Bridge Rules for When a New Deal is Required

There must be a new deal:
  • If the cards be not dealt into four packets, one at a time, and in regular rotation, beginning at the dealer's left.
  • If, during a deal, or during the play of a hand, the pack be proven incorrect or imperfect.
  • If any card be faced in the pack.
  • If any player have dealt to him a greater number of cards than thirteen.
  • If the dealer deal two cards at once and then deal a third before correcting the error.
  • If the dealer omit to have the pack cut and the adversaries call attention to the fact prior to the conclusion of the deal and before looking at their cards.
  • If the last card do not come in its regular order to the dealer.

There may be a new deal:
  • If the dealer or his partner expose a card. The eldest hand may claim a new deal.
  • If either adversary expose a card. The dealer or his partner may claim a new deal.
  • If, before fifty-one cards are dealt, the dealer should look at any card. His adversaries have the right to see it, and the eldest hand may exact a new deal.
  • If, in dealing, one of the last cards be exposed by the dealer or his partner, and the deal is completed before there is reasonable time for the eldest hand to decide as to a new deal. But in all other cases such penalties must be claimed prior to the completion of the deal.

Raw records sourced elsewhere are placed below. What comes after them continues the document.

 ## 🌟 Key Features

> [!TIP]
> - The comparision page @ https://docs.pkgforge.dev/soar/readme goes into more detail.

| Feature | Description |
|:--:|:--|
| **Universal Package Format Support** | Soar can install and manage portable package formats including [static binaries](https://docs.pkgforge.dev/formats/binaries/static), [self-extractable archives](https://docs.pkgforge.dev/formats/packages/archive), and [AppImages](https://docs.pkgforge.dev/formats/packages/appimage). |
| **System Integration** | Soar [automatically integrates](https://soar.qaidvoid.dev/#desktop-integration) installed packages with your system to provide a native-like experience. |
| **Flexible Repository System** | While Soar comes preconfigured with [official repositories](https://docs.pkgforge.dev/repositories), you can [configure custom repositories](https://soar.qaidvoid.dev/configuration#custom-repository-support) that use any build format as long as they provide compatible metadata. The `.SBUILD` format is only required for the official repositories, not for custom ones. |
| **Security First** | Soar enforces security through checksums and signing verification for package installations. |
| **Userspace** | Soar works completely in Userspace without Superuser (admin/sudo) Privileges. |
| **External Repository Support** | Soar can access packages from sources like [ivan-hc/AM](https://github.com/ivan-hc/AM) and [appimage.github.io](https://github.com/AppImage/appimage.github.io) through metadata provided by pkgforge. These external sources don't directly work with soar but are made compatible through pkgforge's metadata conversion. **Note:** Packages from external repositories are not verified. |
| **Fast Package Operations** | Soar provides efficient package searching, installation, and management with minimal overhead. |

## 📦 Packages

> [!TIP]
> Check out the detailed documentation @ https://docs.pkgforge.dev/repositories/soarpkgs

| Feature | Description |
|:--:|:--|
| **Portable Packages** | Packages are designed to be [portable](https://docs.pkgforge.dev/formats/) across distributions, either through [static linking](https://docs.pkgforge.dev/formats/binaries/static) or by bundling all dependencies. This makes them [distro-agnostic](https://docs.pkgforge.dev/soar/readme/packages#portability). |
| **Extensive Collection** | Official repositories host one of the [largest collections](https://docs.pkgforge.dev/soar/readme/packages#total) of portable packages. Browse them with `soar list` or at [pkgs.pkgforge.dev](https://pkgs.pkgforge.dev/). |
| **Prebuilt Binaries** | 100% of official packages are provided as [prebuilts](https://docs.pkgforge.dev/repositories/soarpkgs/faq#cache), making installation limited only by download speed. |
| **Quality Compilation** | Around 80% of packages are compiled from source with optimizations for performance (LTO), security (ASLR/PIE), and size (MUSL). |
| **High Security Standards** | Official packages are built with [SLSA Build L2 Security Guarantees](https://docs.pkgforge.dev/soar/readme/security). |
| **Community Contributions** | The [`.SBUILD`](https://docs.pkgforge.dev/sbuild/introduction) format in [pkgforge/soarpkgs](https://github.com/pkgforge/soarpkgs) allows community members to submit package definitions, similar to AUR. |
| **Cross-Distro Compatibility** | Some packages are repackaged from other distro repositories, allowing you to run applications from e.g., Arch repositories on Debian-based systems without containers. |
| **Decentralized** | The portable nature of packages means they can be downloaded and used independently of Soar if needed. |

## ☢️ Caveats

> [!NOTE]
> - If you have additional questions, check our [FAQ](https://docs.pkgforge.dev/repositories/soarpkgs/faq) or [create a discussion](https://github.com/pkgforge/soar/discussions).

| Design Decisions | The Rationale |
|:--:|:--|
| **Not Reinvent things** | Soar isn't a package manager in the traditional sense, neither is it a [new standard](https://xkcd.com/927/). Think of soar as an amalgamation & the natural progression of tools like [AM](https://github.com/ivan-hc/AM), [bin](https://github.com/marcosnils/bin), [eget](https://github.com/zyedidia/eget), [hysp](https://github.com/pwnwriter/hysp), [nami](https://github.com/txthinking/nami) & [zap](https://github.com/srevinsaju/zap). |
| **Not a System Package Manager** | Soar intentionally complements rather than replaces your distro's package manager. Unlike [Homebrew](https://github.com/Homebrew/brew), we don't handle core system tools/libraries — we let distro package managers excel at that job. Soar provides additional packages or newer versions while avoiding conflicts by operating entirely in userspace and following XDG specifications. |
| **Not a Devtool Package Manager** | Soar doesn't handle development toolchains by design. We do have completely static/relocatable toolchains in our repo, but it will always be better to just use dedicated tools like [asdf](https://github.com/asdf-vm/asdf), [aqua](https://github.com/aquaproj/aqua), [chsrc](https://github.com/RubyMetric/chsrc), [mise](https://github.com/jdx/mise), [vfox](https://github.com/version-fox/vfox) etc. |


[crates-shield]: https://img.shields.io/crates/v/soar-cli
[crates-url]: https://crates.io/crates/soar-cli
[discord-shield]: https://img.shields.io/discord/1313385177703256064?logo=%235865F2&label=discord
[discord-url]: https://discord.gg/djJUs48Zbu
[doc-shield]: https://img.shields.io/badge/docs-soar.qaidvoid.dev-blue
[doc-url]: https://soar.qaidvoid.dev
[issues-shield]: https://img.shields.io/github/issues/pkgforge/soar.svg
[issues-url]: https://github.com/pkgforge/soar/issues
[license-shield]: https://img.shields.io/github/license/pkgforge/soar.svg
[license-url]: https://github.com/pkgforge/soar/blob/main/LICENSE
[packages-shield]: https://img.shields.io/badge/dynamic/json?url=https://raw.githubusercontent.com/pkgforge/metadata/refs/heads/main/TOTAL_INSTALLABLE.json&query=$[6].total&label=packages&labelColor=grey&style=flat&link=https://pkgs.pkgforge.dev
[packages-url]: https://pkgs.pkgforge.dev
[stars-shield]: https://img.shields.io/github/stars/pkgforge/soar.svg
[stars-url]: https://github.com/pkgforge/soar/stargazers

The claim for a new deal by reason of a card exposed during the deal may not be made by a player who has looked at any of his cards. If a new deal does not take place, the card exposed during the deal cannot be called.

Should three players have their right number of cards, and should the fourth, not being dummy, have less than thirteen and not discover such deficiency until he has played any of his cards, the deal stands good; should he have played, he is answerable for any revoke he may have made as if the missing card or cards had been in his hand. The other pack may be searched for the missing card or cards.

If during the play of a deal a pack be proven incorrect or imperfect, such proof renders only the current deal void, and does not affect any prior score. The dealer must deal again.

Anyone dealing with the adversaries' cards must be corrected before the play of the first card, otherwise the deal stands good. If anyone deals when it is the turn of an adversary, such error must be corrected before the cards are dealt for the following deal.

A player can neither shuffle, cut nor deal for his partner without the permission of his adversaries.